Ade Putri dan Pangan Lokal Nusa Tenggara Timur. (Instagram/@misshotrodqueen)
Ade Putri dan Pangan Lokal Nusa Tenggara Timur. (Instagram/@misshotrodqueen)

Ade pernah mencicipi makanan bernama jagung bose. Meski ada jagungnya, tampilannya seperti bubur kacang.

“Isinya hanya jagung dan beberapa jenis kacang dengan tambahan sangat sedikit garam. Yang ditonjolkan adalah rasa asli dari kacang. Bentuk kacangnya masih terlihat, tapi teksturnya tidak keras, karena dimasak cukup lama. Aku sempat bertanya, apakah makanan ini menjadi sumber karbohidrat dan bisa disantap bersama sei (daging asap khas NTT), misalnya. Ternyata tidak. Dia dimakan sendirian saja,” kata Ade.

Ia juga pernah menjajal kacang batik goreng. Seperti kacang tanah goreng, tapi berbeda warna dan rasa. Jika kacang tanah berwarna cokelat muda polos, kacang batik memperlihatkan bintik-bintik merah. Rasa kacang batik ini, menurut Ade, lebih manis daripada kacang tanah. Tapi, bukan karena bumbu, melainkan rasa asli dari kacang batik itu sendiri.

Daun Kelor
Daun yang satu ini sedang happening sekali di kota besar, karena memiliki nilai gizi yang bagus. Selain antioksidan yang sangat tinggi, kandungan vitamin C di dalamnya 7 kali lipat lebih tinggi daripada jeruk, sementara potasiumnya 15 kali lipat lebih banyak daripada pisang.

Puji bercerita, sudah sejak lama masyarakat NTT mengonsumsi kelor, karena di sana memang banyak sekali terdapat pohon kelor. Menariknya, kelor dimanfaatkan untuk memperbaiki kondisi gizi buruk pada anak, salah satunya stunting yang angkanya cukup tinggi di Flores Timur.

Suatu hari, sebuah puskesmas berinovasi dengan memberi makanan tambahan berupa sorgum serta kelor dan sayuran lain kepada anak-anak dengan gizi buruk. Program berdurasi 3 bulan tersebut berhasil meningkatkan berat badan anak hingga mereka tidak lagi masuk kategori gizi buruk.

“Program itu kemudian diuji coba di beberapa puskesmas lain, hingga kemudian dibuatlah kampanye solor, yaitu sorgum kelor. Ini merupakan bukti nyata bahwa ternyata pangan lokal mampu mengatasi stunting dan gizi buruk,” kata Puji.
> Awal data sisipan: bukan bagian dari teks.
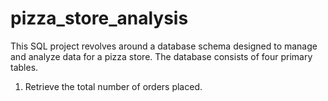 # pizza_store_analysis
This SQL project revolves around a database schema designed to manage and analyze data for a pizza store. The database consists of four primary tables.

1. Retrieve the total number of orders placed.
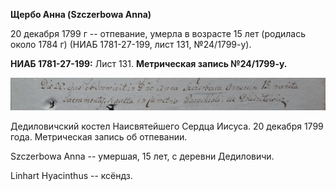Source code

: **Щербо Анна (Szczerbowa Anna)**

20 декабря 1799 г -- отпевание, умерла в возрасте 15 лет (родилась около
1784 г) (НИАБ 1781-27-199, лист 131, №24/1799-у).

**НИАБ 1781-27-199:** Лист 131. **Метрическая запись №24/1799-у.**

![](./media/c1ca4c36980cbd271ab1eeab64cdd8d84455fd48.png)

Дедиловичский костел Наисвятейшего Сердца Иисуса. 20 декабря 1799 года.
Метрическая запись об отпевании.

Szczerbowa Anna -- умершая, 15 лет, с деревни Дедиловичи.

Linhart Hyacinthus -- ксёндз.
Baca Juga: Keren! Pesta Rakyat di Stockholm Sajikan Kesenian Hingga Kuliner Asli Indonesia

Ade sendiri cukup sering mengonsumsi daun kelor. Katanya, “Ibuku dulu sering memasak bobor daun kelor. Daunnya sendiri nyaris tak punya cita rasa tertentu. Dia akan mengikuti rasa yang kita ciptakan. Dibuat tumis sebetulnya bisa, walaupun tidak lazim. Yang paling sering adalah dibuat sayur bening. Dijadikan salah satu bahan urap dan pecel juga memungkinkan.”